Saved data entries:
··········
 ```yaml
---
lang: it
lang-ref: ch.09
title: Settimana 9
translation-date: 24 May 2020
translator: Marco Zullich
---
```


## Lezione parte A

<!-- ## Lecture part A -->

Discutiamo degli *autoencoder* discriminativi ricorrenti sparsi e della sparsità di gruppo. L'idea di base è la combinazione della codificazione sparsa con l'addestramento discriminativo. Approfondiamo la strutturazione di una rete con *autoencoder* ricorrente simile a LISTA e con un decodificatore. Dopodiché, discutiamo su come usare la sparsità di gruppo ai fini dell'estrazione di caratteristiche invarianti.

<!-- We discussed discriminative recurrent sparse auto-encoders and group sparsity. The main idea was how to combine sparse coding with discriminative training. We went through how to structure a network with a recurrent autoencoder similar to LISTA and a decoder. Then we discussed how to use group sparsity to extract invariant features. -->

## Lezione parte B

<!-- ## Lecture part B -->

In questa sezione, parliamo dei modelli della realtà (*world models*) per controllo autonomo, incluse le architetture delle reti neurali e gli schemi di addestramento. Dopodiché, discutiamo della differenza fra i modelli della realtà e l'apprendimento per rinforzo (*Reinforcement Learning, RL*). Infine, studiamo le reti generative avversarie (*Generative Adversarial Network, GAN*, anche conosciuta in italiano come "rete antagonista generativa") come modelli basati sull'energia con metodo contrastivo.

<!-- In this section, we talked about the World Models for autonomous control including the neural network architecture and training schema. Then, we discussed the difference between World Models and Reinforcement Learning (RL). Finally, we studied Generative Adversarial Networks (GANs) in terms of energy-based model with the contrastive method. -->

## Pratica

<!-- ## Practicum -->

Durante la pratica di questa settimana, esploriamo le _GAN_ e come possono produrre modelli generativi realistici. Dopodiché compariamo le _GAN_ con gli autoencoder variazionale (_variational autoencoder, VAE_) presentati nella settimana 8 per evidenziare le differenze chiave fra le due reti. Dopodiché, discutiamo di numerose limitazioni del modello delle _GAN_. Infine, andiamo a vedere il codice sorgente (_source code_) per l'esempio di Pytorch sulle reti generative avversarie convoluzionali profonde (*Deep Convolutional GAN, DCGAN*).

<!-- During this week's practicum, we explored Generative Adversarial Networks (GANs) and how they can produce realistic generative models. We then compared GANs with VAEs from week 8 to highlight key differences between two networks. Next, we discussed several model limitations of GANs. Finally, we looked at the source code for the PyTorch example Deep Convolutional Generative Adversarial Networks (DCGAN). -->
··········
Task:
Repeat the entries above verbatim, but only from the line that has "## Lezione parte A" down to the line that has "<!-- ## Practicum -->", inclusive.

Output of the exercise:
## Lezione parte A

<!-- ## Lecture part A -->

Discutiamo degli *autoencoder* discriminativi ricorrenti sparsi e della sparsità di gruppo. L'idea di base è la combinazione della codificazione sparsa con l'addestramento discriminativo. Approfondiamo la strutturazione di una rete con *autoencoder* ricorrente simile a LISTA e con un decodificatore. Dopodiché, discutiamo su come usare la sparsità di gruppo ai fini dell'estrazione di caratteristiche invarianti.

<!-- We discussed discriminative recurrent sparse auto-encoders and group sparsity. The main idea was how to combine sparse coding with discriminative training. We went through how to structure a network with a recurrent autoencoder similar to LISTA and a decoder. Then we discussed how to use group sparsity to extract invariant features. -->

## Lezione parte B

<!-- ## Lecture part B -->

In questa sezione, parliamo dei modelli della realtà (*world models*) per controllo autonomo, incluse le architetture delle reti neurali e gli schemi di addestramento. Dopodiché, discutiamo della differenza fra i modelli della realtà e l'apprendimento per rinforzo (*Reinforcement Learning, RL*). Infine, studiamo le reti generative avversarie (*Generative Adversarial Network, GAN*, anche conosciuta in italiano come "rete antagonista generativa") come modelli basati sull'energia con metodo contrastivo.

<!-- In this section, we talked about the World Models for autonomous control including the neural network architecture and training schema. Then, we discussed the difference between World Models and Reinforcement Learning (RL). Finally, we studied Generative Adversarial Networks (GANs) in terms of energy-based model with the contrastive method. -->

## Pratica

<!-- ## Practicum -->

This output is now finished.